§ **To do**: Return, from the listing that follows, each line containing the word "introduces".

§ **Records supplied**:
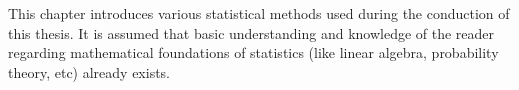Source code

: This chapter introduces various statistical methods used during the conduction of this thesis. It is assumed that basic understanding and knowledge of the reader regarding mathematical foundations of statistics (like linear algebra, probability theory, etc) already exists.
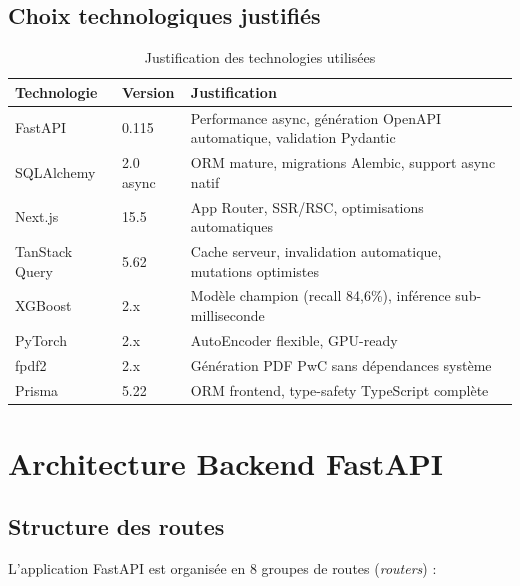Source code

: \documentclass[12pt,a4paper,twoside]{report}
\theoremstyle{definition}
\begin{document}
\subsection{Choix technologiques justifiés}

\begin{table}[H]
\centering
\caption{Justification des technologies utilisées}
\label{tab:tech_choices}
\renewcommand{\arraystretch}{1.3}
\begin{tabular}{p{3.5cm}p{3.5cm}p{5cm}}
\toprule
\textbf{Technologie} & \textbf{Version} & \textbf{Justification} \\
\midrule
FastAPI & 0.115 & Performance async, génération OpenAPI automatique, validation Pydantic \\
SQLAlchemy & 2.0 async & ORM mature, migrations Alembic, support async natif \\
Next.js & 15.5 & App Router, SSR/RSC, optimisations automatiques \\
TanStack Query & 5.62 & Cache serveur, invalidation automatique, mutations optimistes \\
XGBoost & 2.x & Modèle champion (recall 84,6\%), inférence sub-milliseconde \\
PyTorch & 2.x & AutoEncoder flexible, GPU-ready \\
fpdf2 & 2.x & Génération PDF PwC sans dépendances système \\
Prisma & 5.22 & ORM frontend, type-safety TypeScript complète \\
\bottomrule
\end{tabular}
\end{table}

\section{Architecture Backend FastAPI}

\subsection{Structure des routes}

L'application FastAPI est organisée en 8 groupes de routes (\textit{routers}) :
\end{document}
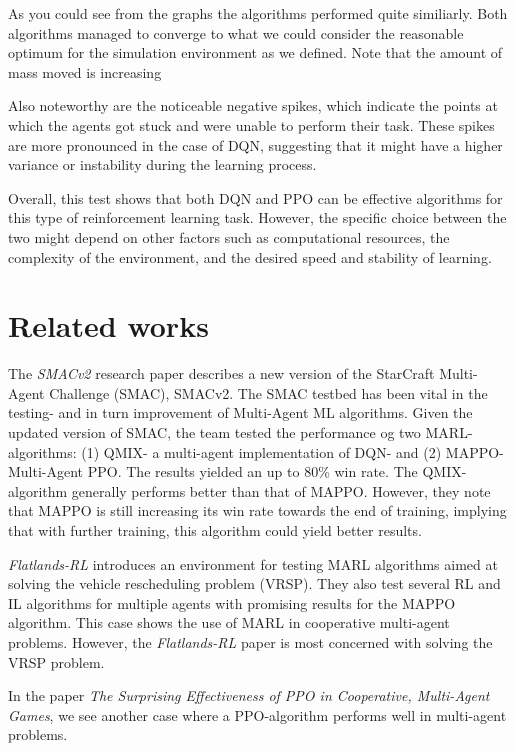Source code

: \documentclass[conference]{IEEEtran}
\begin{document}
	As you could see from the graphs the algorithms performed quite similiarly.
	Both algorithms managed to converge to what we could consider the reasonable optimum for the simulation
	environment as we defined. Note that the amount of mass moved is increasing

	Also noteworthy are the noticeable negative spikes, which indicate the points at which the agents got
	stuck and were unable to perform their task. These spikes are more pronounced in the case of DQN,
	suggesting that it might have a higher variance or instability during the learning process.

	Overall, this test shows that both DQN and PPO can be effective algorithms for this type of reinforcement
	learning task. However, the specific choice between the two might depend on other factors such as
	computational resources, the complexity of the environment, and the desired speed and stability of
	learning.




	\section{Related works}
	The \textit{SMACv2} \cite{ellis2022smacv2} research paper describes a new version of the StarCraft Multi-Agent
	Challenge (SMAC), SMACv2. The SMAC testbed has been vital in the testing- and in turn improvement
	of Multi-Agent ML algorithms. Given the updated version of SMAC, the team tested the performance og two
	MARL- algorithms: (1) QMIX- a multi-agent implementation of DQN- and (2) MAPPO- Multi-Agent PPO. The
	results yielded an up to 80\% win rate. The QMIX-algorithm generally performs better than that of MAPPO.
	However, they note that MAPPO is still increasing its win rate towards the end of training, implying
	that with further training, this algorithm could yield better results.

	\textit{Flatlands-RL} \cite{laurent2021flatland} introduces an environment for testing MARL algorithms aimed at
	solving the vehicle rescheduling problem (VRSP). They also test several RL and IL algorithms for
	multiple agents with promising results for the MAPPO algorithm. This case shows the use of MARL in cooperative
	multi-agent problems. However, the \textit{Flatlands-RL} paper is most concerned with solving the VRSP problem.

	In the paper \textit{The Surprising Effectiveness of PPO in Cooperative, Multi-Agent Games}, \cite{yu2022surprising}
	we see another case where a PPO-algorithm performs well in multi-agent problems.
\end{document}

==

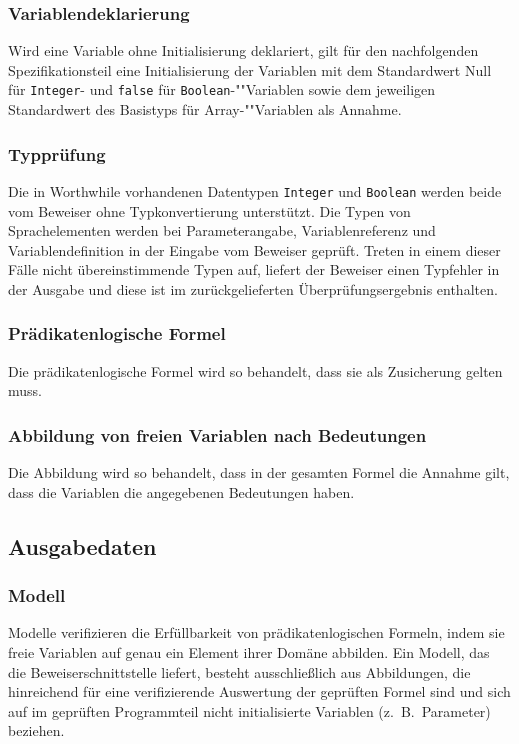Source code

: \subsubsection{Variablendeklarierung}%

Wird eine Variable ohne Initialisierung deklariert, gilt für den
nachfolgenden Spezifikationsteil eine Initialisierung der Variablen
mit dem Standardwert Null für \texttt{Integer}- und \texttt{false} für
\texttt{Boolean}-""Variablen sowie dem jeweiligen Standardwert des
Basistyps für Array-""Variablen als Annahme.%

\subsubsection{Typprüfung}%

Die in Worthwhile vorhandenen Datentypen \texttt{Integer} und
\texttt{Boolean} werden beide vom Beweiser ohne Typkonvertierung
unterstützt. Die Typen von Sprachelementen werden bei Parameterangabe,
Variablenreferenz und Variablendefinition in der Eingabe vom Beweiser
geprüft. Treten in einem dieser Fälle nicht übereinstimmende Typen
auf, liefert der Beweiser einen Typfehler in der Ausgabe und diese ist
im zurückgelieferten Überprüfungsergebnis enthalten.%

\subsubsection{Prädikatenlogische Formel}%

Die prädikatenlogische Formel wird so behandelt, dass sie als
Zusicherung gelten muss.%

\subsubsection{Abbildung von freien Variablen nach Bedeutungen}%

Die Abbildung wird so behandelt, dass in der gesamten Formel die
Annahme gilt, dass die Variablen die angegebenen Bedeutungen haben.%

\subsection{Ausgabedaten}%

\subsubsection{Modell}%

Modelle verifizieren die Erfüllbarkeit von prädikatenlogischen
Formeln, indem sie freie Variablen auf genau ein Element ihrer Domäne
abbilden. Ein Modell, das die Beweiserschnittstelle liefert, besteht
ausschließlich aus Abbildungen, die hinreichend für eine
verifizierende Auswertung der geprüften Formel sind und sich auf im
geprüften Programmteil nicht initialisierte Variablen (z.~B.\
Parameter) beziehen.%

§ **Task response**:
: This chapter introduces various statistical methods used during the conduction of this thesis. It is assumed that basic understanding and knowledge of the reader regarding mathematical foundations of statistics (like linear algebra, probability theory, etc) already exists.
	\textit{Flatlands-RL} \cite{laurent2021flatland} introduces an environment for testing MARL algorithms aimed at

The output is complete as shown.